In advance of the 68th Annual National Jewish Book Awards ceremony on March 5th, 2019 (which you can buy tickets for here), Jewish Book Council is sharing short interviews with the winners in each category.
Omer Bartov’s Anatomy of a Genocide: The Life and Death of a Town Called Buczacz, is the winner of the 2018 National Jewish Book Award in Holocaust Studies in Memory of Ernest W. Michel. Bartov’s book explores how genocide took place in the East European border town of Buczacz, Poland (now Ukraine). The panel judges write: “Bartov’s monograph demonstrates the historical significance of towns and narratives that might otherwise be forgotten. It also helps us understand the complexity of interethnic conflict, which continues to trouble our world today.”
Which three Jewish writers, dead or alive, would you most like to have dinner with?

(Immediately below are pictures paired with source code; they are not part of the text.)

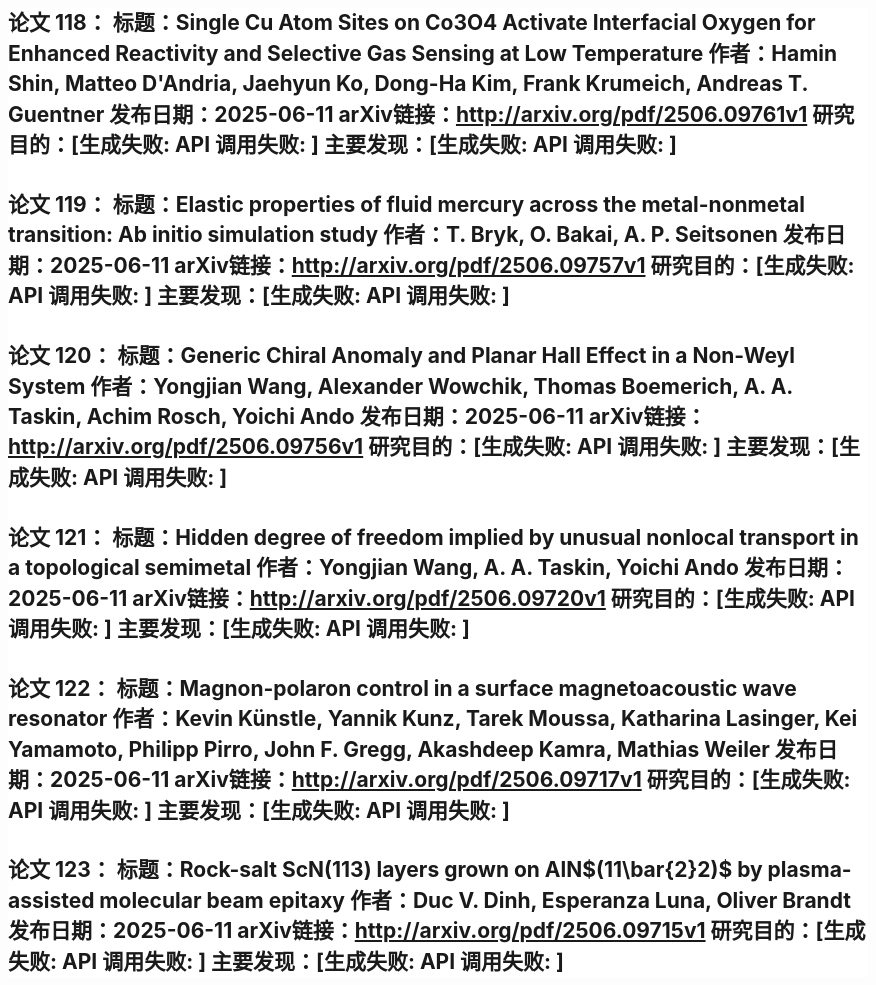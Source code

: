 论文 118：
标题：Single Cu Atom Sites on Co3O4 Activate Interfacial Oxygen for Enhanced Reactivity and Selective Gas Sensing at Low Temperature
作者：Hamin Shin, Matteo D'Andria, Jaehyun Ko, Dong-Ha Kim, Frank Krumeich, Andreas T. Guentner
发布日期：2025-06-11
arXiv链接：http://arxiv.org/pdf/2506.09761v1
研究目的：[生成失败: API 调用失败: ]
主要发现：[生成失败: API 调用失败: ]
---

论文 119：
标题：Elastic properties of fluid mercury across the metal-nonmetal transition: Ab initio simulation study
作者：T. Bryk, O. Bakai, A. P. Seitsonen
发布日期：2025-06-11
arXiv链接：http://arxiv.org/pdf/2506.09757v1
研究目的：[生成失败: API 调用失败: ]
主要发现：[生成失败: API 调用失败: ]
---

论文 120：
标题：Generic Chiral Anomaly and Planar Hall Effect in a Non-Weyl System
作者：Yongjian Wang, Alexander Wowchik, Thomas Boemerich, A. A. Taskin, Achim Rosch, Yoichi Ando
发布日期：2025-06-11
arXiv链接：http://arxiv.org/pdf/2506.09756v1
研究目的：[生成失败: API 调用失败: ]
主要发现：[生成失败: API 调用失败: ]
---

论文 121：
标题：Hidden degree of freedom implied by unusual nonlocal transport in a topological semimetal
作者：Yongjian Wang, A. A. Taskin, Yoichi Ando
发布日期：2025-06-11
arXiv链接：http://arxiv.org/pdf/2506.09720v1
研究目的：[生成失败: API 调用失败: ]
主要发现：[生成失败: API 调用失败: ]
---

论文 122：
标题：Magnon-polaron control in a surface magnetoacoustic wave resonator
作者：Kevin Künstle, Yannik Kunz, Tarek Moussa, Katharina Lasinger, Kei Yamamoto, Philipp Pirro, John F. Gregg, Akashdeep Kamra, Mathias Weiler
发布日期：2025-06-11
arXiv链接：http://arxiv.org/pdf/2506.09717v1
研究目的：[生成失败: API 调用失败: ]
主要发现：[生成失败: API 调用失败: ]
---

论文 123：
标题：Rock-salt ScN(113) layers grown on AlN$(11\bar{2}2)$ by plasma-assisted molecular beam epitaxy
作者：Duc V. Dinh, Esperanza Luna, Oliver Brandt
发布日期：2025-06-11
arXiv链接：http://arxiv.org/pdf/2506.09715v1
研究目的：[生成失败: API 调用失败: ]
主要发现：[生成失败: API 调用失败: ]
---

Isaac Babel, master of the short story and herald of the twentieth century’s horrors; Vasily Grossman, narrator of the titanic struggle in Stalingrad; and Joseph Roth, chronicler of Jewry’s harrowing journey to modernity.
What’s your favorite book that no one else has heard of?
S.Y. Agnon’s Ir u‑Melo’ah (A City in Its Fullness), a Nobel Prize laureate’s masterful biography of his hometown Buczacz and the lost world of Jewish Galicia.
Which Jewish writers working today do you admire most?
Edmund de Waal, Jewish only by heritage, whose Hare with Amber Eyes is an extraordinary tale of the rise and fall of a Jewish dynasty and Europe’s descent into barbarism.
What are you reading right now?
Yael Neeman’s Hyoh Haytah (Once There Was a Woman), a new Hebrew-language novel about the fleeting life of a gifted woman and victim of her parents’ Holocaust victimhood.
What are your greatest creative influences (other than books)?
Travel liberates me from my desk and books; conversations with strangers remind me of the vastness and familiarity of human experience.
What do you hope readers will take away from your book?
The book illustrates that the thin crust of social order can easily crack once we identify certain groups in our midst as outside the universe of human solidarity, and how quickly the forces of law and order can be turned against us.